TOKYO: Japan Tobacco Inc. raised its fiscal year-end dividend as it sees continued “mid to long term” growth, even as the company adjusted its operating profit target to reflect an exit from its beverage businesses earlier this year.
Operating income will probably be 554 billion yen ($4.6 billion) for the year through December based on continuing operations, which is unchanged from its previous forecast, Japan Tobacco said in a statement Wednesday. That compared with the company’s forecast of 668 billion yen in August that includes the discontinued operations.
“The ongoing solid business momentum gives us confidence to achieve mid- to long-term profit growth at constant FX, allowing us to revise the forecast for year-end dividend per share upwards,” Japan Tobacco’s President Mitsuomi Koizumi said in a statement. The Tokyo-based company increased its planned dividend per share for the current fiscal year by 10 yen to 118 yen.
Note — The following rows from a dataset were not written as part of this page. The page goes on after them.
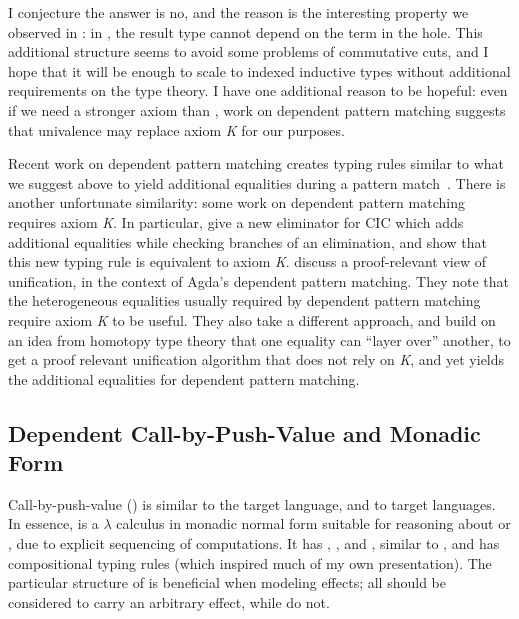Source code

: I conjecture the answer is no, and the reason is the interesting property we
observed in : in , the result type cannot
depend on the term in the hole.
This additional structure seems to avoid some problems of commutative
cuts, and I hope that it will be enough to scale  to indexed inductive
types without additional requirements on the type theory.
I have one additional reason to be hopeful: even if we need a stronger axiom than
, work on dependent pattern matching suggests that univalence may replace
axiom \emph{K} for our purposes.

Recent work on dependent pattern matching creates typing rules similar to what we
suggest above to yield additional equalities during a pattern
match~\cite{barras2008:new-cic-elim,cockx2016}.
There is another unfortunate similarity: some work on dependent pattern matching
requires axiom \emph{K}.
In particular, \citet{barras2008:new-cic-elim} give a new eliminator for CIC
which adds additional equalities while checking branches of an elimination, and show
that this new typing rule is equivalent to axiom \emph{K}.
\citet{cockx2016} discuss a proof-relevant view of unification, in the context
of Agda's dependent pattern matching.
They note that the heterogeneous equalities usually required by dependent
pattern matching require axiom \emph{K} to be useful.
They also take a different approach, and build on an idea from homotopy type
theory that one equality can ``layer over'' another, to get a proof relevant
unification algorithm that does not rely on \emph{K}, and yet yields the
additional equalities for dependent pattern matching.

\subsection{Dependent Call-by-Push-Value and Monadic Form}
Call-by-push-value () is similar to the  target
language, and to  target languages.
In essence,  is a \(\lambda\) calculus in monadic normal form
suitable for reasoning about  or , due to explicit
sequencing of computations.
It has , , and , similar to
, and has compositional typing rules (which inspired much of my own
presentation).
The particular structure of  is beneficial when modeling effects; all
 should be considered to carry an arbitrary effect, while
 do not.

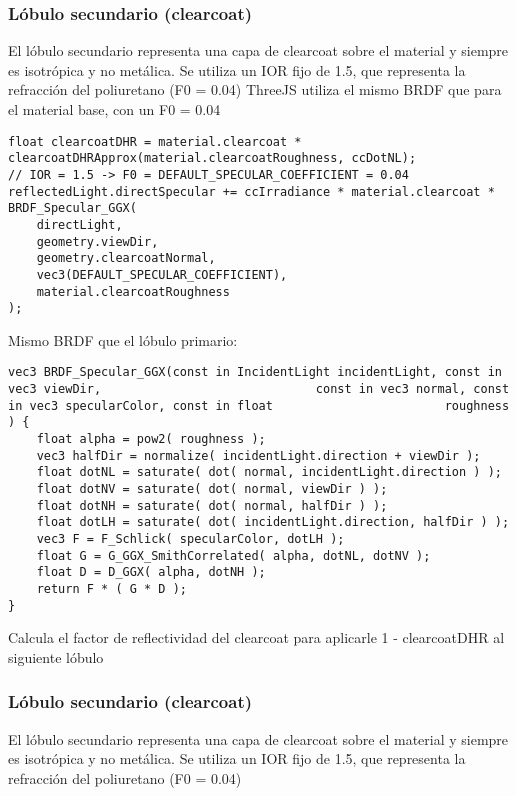         \subsubsection{L\'obulo secundario (clearcoat)}
            El l\'obulo secundario representa una capa de clearcoat sobre el material y siempre es isotr\'opica
            y no met\'alica. Se utiliza un IOR fijo de 1.5, que representa la refracci\'on del poliuretano (F0 = 0.04)
            ThreeJS utiliza el mismo BRDF que para el material base, con un F0 = 0.04
            \singlespacing
            \begin{lstlisting}[caption=My Javascript Example]
float clearcoatDHR = material.clearcoat * clearcoatDHRApprox(material.clearcoatRoughness, ccDotNL);
// IOR = 1.5 -> F0 = DEFAULT_SPECULAR_COEFFICIENT = 0.04
reflectedLight.directSpecular += ccIrradiance * material.clearcoat * BRDF_Specular_GGX(
    directLight,
    geometry.viewDir,
    geometry.clearcoatNormal,
    vec3(DEFAULT_SPECULAR_COEFFICIENT),
    material.clearcoatRoughness
);
            \end{lstlisting}
            \singlespacing
            Mismo BRDF que el l\'obulo primario:
            \singlespacing
            \begin{lstlisting}[caption=My Javascript Example]
vec3 BRDF_Specular_GGX(const in IncidentLight incidentLight, const in vec3 viewDir,                              const in vec3 normal, const in vec3 specularColor, const in float                        roughness ) {
    float alpha = pow2( roughness );
    vec3 halfDir = normalize( incidentLight.direction + viewDir );
    float dotNL = saturate( dot( normal, incidentLight.direction ) );
    float dotNV = saturate( dot( normal, viewDir ) );
    float dotNH = saturate( dot( normal, halfDir ) );
    float dotLH = saturate( dot( incidentLight.direction, halfDir ) );
    vec3 F = F_Schlick( specularColor, dotLH );
    float G = G_GGX_SmithCorrelated( alpha, dotNL, dotNV );
    float D = D_GGX( alpha, dotNH );
    return F * ( G * D );
}
            \end{lstlisting}
            \singlespacing
            Calcula el factor de reflectividad del clearcoat para aplicarle
            1 - clearcoatDHR al siguiente l\'obulo

        \subsubsection{L\'obulo secundario (clearcoat)}
            El l\'obulo secundario representa una capa de clearcoat sobre el material y
            siempre es isotr\'opica y no met\'alica.
            Se utiliza un IOR fijo de 1.5, que representa la refracci\'on del poliuretano (F0 = 0.04)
The Tokyo-based company is transitioning to a new accounting period matching the calendar. Full-year sales will probably be 2.25 trillion yen, compared with its previous forecast of 2.26 trillion yen, while net income will probably be 474 billion yen compared with its previous target of 471 billion yen, according to Japan Tobacco.
Japan Tobacco had raised its annual profit target by 22 percent to 471 billion yen in August, after withdrawing from its beverage and vending machine businesses to focus on cigarettes. The former Japanese monopoly, which is paying $5 billion for rights to sell Natural American Spirit cigarettes outside the U.S., has bought brands and products abroad in the face of a shrinking population and a stagnating smoking rate at home.